As muscles are vulnerable to fatigue during MIS operations which have prolonged and intense nature, detecting the muscle fatigue and estimation of time-to-fatigue are of great importance. To meet this need, this study proposed and tested a novel measure that can be efficiently used for detection of muscle fatigue and time-to-fatigue from EMG data. In the future study, correlation between objective and subjective results would be important. Here, objective results mean fatigue analysis using the proposed measure of this study and subjective results correspond to survey analysis to subjects asking whether they feel fatigue symptoms during MIS procedures. Also, it would be interesting to compare performance analysis with fatigue analysis in the future, since the final goal for muscle fatigue analysis is to detect any possible effect on surgeon’s performance. This will emphasize the importance of quantitative muscle fatigue analysis, although it might be challenging to apply performance analysis to real surgical operations. However, performance analysis can be easily applied to dry lab experiments such as Fundamentals of Laparoscopic Surgery (FLS) tasks, since there are validated methods to analyze the performance of subjects. Therefore, the combination of RQA, as a quantitative muscle fatigue analysis method, and standard performance analysis of FLS tasks will open up new doors for future studies related to muscle fatigue and performance analysis of real MIS operations which would be very beneficial for surgical community.

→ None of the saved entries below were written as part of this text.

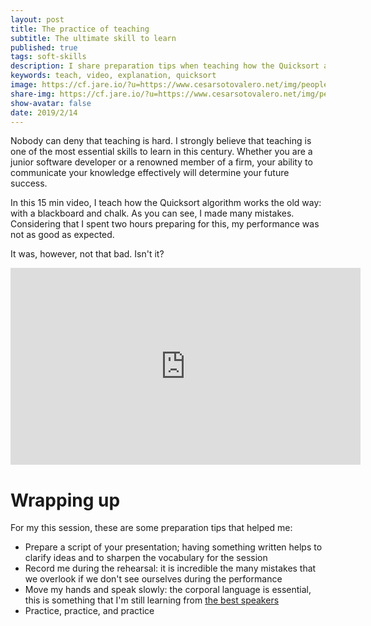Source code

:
 ```yaml
---
layout: post
title: The practice of teaching
subtitle: The ultimate skill to learn
published: true
tags: soft-skills
description: I share preparation tips when teaching how the Quicksort algorithm works using a blackboard and chalk.
keywords: teach, video, explanation, quicksort
image: https://cf.jare.io/?u=https://www.cesarsotovalero.net/img/people.png
share-img: https://cf.jare.io/?u=https://www.cesarsotovalero.net/img/people.png
show-avatar: false
date: 2019/2/14
---
```


Nobody can deny that teaching is hard.
I strongly believe that teaching is one of the most essential skills to learn in this century.
Whether you are a junior software developer or a renowned member of a firm, your ability to communicate your knowledge effectively will determine your future success.

In this 15 min video, I teach how the Quicksort algorithm works the old way: with a blackboard and chalk.
As you can see, I made many mistakes. 
Considering that I spent two hours preparing for this, my performance was not as good as expected.

It was, however, not that bad. Isn't it?

<iframe width="560" height="315" src="https://www.youtube.com/embed/3nptpGpaYws" title="YouTube video player" frameborder="0" allow="accelerometer; autoplay; clipboard-write; encrypted-media; gyroscope; picture-in-picture" allowfullscreen></iframe>

# Wrapping up 

For my this session, these are some preparation tips that helped me:

- Prepare a script of your presentation; having something written helps to clarify ideas and to sharpen the vocabulary for the session
- Record me during the rehearsal: it is incredible the many mistakes that we overlook if we don't see ourselves during the performance
- Move my hands and speak slowly: the corporal language is essential, this is something that I'm still learning from [the best speakers](https://www.ted.com/talks)
- Practice, practice, and practice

Also, future studies should include larger number of subjects and more surgical operations in order to confirm findings of this study.

5. Conclusion

In this study, recurrence quantification analysis (RQA) was applied to EMG data recorded from eight muscle groups of five surgeons while doing fifteen MIS operations. The results showed that this novel measure could detect the sign of muscle fatigue on bilateral deltoid and trapezius at 45–55 minutes after operations began, and no sign of fatigue was found on other muscles. It was found from this study that trapezius and deltoid were the most vulnerable muscles among all eight muscle groups tested. Here, it is worthwhile to note the nature of MIS procedures such that surgeons manipulate long and thin instruments for the frequent changes of their orientation and position mainly using bicep and triceps and maintain their arm posture using deltoid while gazing through monitor using trapezius muscle for prolonged time. Considering this nature, deltoid and trapezius may show clear sign of fatigue while other muscles do not show any sign of fatigue as tested in this study. Based on the results, it could be suggested that surgeons need to take break time at 45–50 minutes after MIS operations begin in order to minimize muscle fatigue and other possible muscle disorders. To have a better understanding about the effect of recovery time on surgeons doing such a complicated laparoscopic operation, future research might test different recovery times to find an optimum amount of time for muscle relaxation before muscles fatigue. In addition, ergonomic improvement of surgical equipment to reduce the intensity level might be efficient in reducing muscle fatigue or at least increasing time-to-fatigue.

Competing Interests

The authors declare that they have no competing interests.